What made Blender special, though, was that it never stayed only about images. The deeper I got, the more it opened up into different ways of thinking. I touched meshing, rigging, particle systems, materials, nodes, and later geometry nodes. Each of them felt like a different layer of the same tool, and each one expanded what I thought was possible to make.

What kept happening, again and again, was that the desire to achieve a certain outcome pulled me into a deeper understanding of the systems underneath. You might start out simply wanting to rig a character, but end up with a much better intuitive grasp of matrices, transforms, and the difference between world, local, and camera coordinate spaces. Blender kept rewarding that kind of curiosity, where artistic intent gradually turned into a more technical understanding of both 3D graphics and the math behind it.

Real world use

Real world use

Blender ended up mattering to me not only as a tool for making images, but as a genuinely practical tool for real-world work.

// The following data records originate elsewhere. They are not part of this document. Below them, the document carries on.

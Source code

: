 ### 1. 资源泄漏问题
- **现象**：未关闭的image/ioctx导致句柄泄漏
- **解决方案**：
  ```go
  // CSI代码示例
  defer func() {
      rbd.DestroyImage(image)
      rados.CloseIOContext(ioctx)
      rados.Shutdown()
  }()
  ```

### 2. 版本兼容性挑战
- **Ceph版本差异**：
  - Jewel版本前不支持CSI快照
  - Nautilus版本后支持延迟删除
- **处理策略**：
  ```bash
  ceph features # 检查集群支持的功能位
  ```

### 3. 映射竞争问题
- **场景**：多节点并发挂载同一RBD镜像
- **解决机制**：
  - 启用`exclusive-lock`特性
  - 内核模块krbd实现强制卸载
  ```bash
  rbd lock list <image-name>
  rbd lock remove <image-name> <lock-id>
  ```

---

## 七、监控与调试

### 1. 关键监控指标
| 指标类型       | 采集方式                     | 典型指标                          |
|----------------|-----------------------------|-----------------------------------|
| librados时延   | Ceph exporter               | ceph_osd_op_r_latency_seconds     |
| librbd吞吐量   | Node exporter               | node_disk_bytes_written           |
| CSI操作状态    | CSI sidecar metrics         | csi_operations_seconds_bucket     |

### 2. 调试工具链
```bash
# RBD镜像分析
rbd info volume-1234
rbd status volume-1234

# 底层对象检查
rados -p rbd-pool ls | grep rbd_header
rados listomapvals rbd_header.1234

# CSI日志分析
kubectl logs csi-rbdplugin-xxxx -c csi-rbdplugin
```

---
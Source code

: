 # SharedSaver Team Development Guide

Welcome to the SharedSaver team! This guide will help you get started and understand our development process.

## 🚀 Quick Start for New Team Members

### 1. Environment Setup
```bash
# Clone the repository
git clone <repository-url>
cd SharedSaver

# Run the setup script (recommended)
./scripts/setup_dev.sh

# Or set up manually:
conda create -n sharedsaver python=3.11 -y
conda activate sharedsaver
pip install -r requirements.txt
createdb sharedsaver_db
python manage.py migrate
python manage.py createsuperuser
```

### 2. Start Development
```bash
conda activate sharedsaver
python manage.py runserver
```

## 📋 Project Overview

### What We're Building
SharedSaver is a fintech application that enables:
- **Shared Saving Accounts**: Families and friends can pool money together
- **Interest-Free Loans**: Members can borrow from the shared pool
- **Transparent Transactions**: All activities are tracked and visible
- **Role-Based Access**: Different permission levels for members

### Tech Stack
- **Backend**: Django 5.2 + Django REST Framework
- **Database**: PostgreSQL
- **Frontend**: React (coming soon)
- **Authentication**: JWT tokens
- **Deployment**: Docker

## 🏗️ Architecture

It has been surprisingly effective in robotics and consulting contexts: generating URDF files, designing 3D-printable parts, preparing mockups for clients, and building real-time digital visualisers.

3D printed speaker
Robot arm real-time digital twin
Mount 3D design
Mine detection mockup

Experiment

Simulated gravity

Artificial gravity

A ring station and its docked structures, built around orbital scale, artificial gravity, and suspended light.

World building

Blocky world, softer light

My Minecraft redstone world, rendered in 8K as a dense field of contraptions, experiments, and engineered clutter, softened only by the light.

Minecraft redstone world

What I can do

Modeling and mesh cleanup, geometry nodes, rigging, scripting, integrations, and custom plugin work.

Blender has been useful both as a visual medium and as a technical tool, which means I can move between form, systems, and implementation without much friction.

What it can do for you

For the right project, Blender can be a practical layer in the workflow: mockups, URDFs, simulations, 3D-printable parts, and technical visualisation.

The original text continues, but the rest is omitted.